Unless you have been out to the Badwater Basin and tried to cross the crusted salt flat, for example, it would be impossible to know that, within a short distance, your feet, ankles and sometimes your legs can be sucked into the desert muck that lies beneath a surface that only looks solid. Unless you have run in Death Valley, you don’t understand the challenges of the terrain or the heat, much less how much fluid and electrolytes are needed.
Heather and I have been working closely with those most knowledgeable about what happened that day, and even we don’t have all of the facts yet. However, we do know that he had a marginal water supply for the 10K he set out to do, even if it would have been straight across the valley and on a hard-packed surface. Based on the evidence, I’m convinced that once Michael reached the salt flats and started sinking in, he made the smart decision, the same decision I would have made, which was to traverse south and to the east to avoid the salt pan. This decision meant more passable terrain, but it also increased his run to about 10 miles or more before he could reach the road, which still put him 6 miles south of his partner, Sarah Spelt, who was ready to meet him at Badwater.
In those 120+ temperatures, he was likely to become a victim because of his limited water and longer-than-planned distance, which increased his exposure to the elements. But he made the only logical choice, and that was to continue on to the road to meet Sarah, who was waiting for him on the other side.
Speculation about anything further would be inappropriate, so I’m not going to share more at this time. When all of the details are gathered, Sarah and the family will release relevant information to help others avoid another devastating loss like this, as their only wish is to have something positive come from losing Michael.

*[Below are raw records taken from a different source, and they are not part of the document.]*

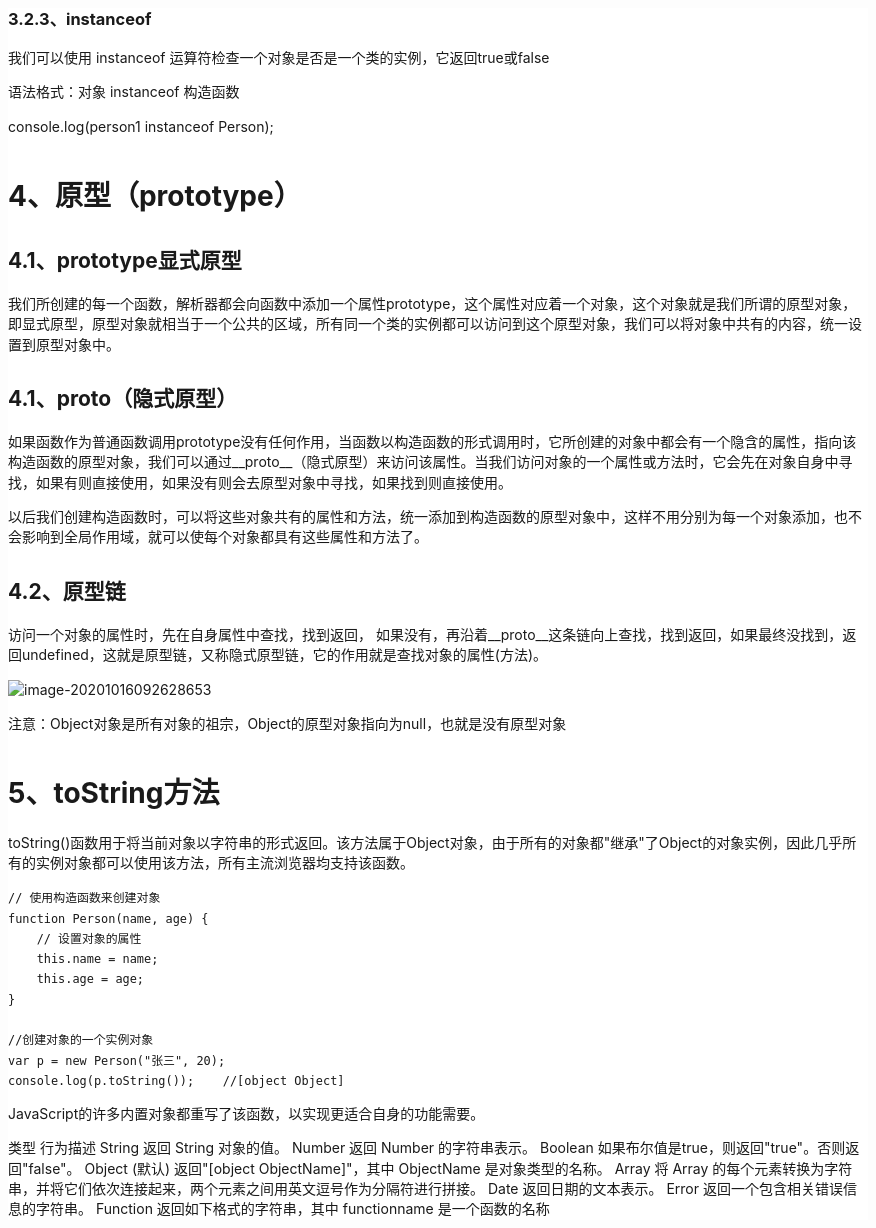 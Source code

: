 ### 3.2.3、instanceof 

我们可以使用 instanceof 运算符检查一个对象是否是一个类的实例，它返回true或false

语法格式：对象 instanceof 构造函数

console.log(person1 instanceof Person);

# 4、原型（prototype）

## 4.1、prototype显式原型

我们所创建的每一个函数，解析器都会向函数中添加一个属性prototype，这个属性对应着一个对象，这个对象就是我们所谓的原型对象，即显式原型，原型对象就相当于一个公共的区域，所有同一个类的实例都可以访问到这个原型对象，我们可以将对象中共有的内容，统一设置到原型对象中。

## 4.1、__proto__（隐式原型）

如果函数作为普通函数调用prototype没有任何作用，当函数以构造函数的形式调用时，它所创建的对象中都会有一个隐含的属性，指向该构造函数的原型对象，我们可以通过__proto__（隐式原型）来访问该属性。当我们访问对象的一个属性或方法时，它会先在对象自身中寻找，如果有则直接使用，如果没有则会去原型对象中寻找，如果找到则直接使用。

以后我们创建构造函数时，可以将这些对象共有的属性和方法，统一添加到构造函数的原型对象中，这样不用分别为每一个对象添加，也不会影响到全局作用域，就可以使每个对象都具有这些属性和方法了。

## 4.2、原型链

访问一个对象的属性时，先在自身属性中查找，找到返回， 如果没有，再沿着__proto__这条链向上查找，找到返回，如果最终没找到，返回undefined，这就是原型链，又称隐式原型链，它的作用就是查找对象的属性(方法)。

![image-20201016092628653](https://img-blog.csdnimg.cn/img_convert/34f5a7f9ab460f148c64a66e8632634b.png)

注意：Object对象是所有对象的祖宗，Object的原型对象指向为null，也就是没有原型对象

# 5、toString方法

toString()函数用于将当前对象以字符串的形式返回。该方法属于Object对象，由于所有的对象都"继承"了Object的对象实例，因此几乎所有的实例对象都可以使用该方法，所有主流浏览器均支持该函数。

```
// 使用构造函数来创建对象
function Person(name, age) {
    // 设置对象的属性
    this.name = name;
    this.age = age;
}

//创建对象的一个实例对象
var p = new Person("张三", 20);
console.log(p.toString());    //[object Object]
```

JavaScript的许多内置对象都重写了该函数，以实现更适合自身的功能需要。

类型	        行为描述
String	     返回 String 对象的值。
Number	返回 Number 的字符串表示。
Boolean	如果布尔值是true，则返回"true"。否则返回"false"。
Object
(默认)	    返回"[object ObjectName]"，其中 ObjectName 是对象类型的名称。
Array	    将 Array 的每个元素转换为字符串，并将它们依次连接起来，两个元素之间用英文逗号作为分隔符进行拼接。
Date	    返回日期的文本表示。
Error	    返回一个包含相关错误信息的字符串。
Function	返回如下格式的字符串，其中 functionname 是一个函数的名称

Michael was doing what he loved. He was fighting the good fight and struggling through life as we all do; that fight unfortunately would come to an end with his untimely death. We have lost someone who not only loved the sport of running but life itself. And he would squeeze it for every ounce of living that he could. For all of us, life is so fragile, but Michael showed us how to live with a zest, and that is how he left us, with a message that there is so much more to life, and we deserve to live it to the fullest … even when there is risk.